╔══

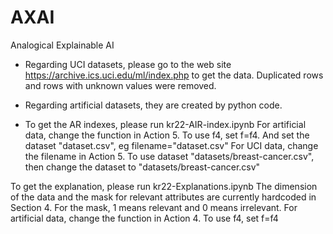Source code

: # AXAI
Analogical Explainable AI

- Regarding UCI datasets, please go to the web site https://archive.ics.uci.edu/ml/index.php to get the data. Duplicated rows and rows with unknown values were removed.

- Regarding artificial datasets, they are created by python code.

- To get the AR indexes, please run kr22-AIR-index.ipynb
  For artificial data, change the function in Action 5. To use f4, set f=f4. And set the dataset "dataset.csv", eg filename="dataset.csv"
  For UCI data, change the filename in Action 5. To use dataset "datasets/breast-cancer.csv", then change the dataset to "datasets/breast-cancer.csv"

To get the explanation, please run kr22-Explanations.ipynb
  The dimension of the data and the mask for relevant attributes are currently hardcoded in Section 4. For the mask, 1 means relevant and 0 means irrelevant.
  For artificial data, change the function in Action 4. To use f4, set f=f4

╚══

## TASK TO COMPLETE
Omit the pictures, then quote the rest of the material above exactly.

## EXERCISE OUTPUT
Source code

: # AXAI
Analogical Explainable AI

- Regarding UCI datasets, please go to the web site https://archive.ics.uci.edu/ml/index.php to get the data. Duplicated rows and rows with unknown values were removed.

- Regarding artificial datasets, they are created by python code.

- To get the AR indexes, please run kr22-AIR-index.ipynb
  For artificial data, change the function in Action 5. To use f4, set f=f4. And set the dataset "dataset.csv", eg filename="dataset.csv"
  For UCI data, change the filename in Action 5. To use dataset "datasets/breast-cancer.csv", then change the dataset to "datasets/breast-cancer.csv"

To get the explanation, please run kr22-Explanations.ipynb
  The dimension of the data and the mask for relevant attributes are currently hardcoded in Section 4. For the mask, 1 means relevant and 0 means irrelevant.
  For artificial data, change the function in Action 4. To use f4, set f=f4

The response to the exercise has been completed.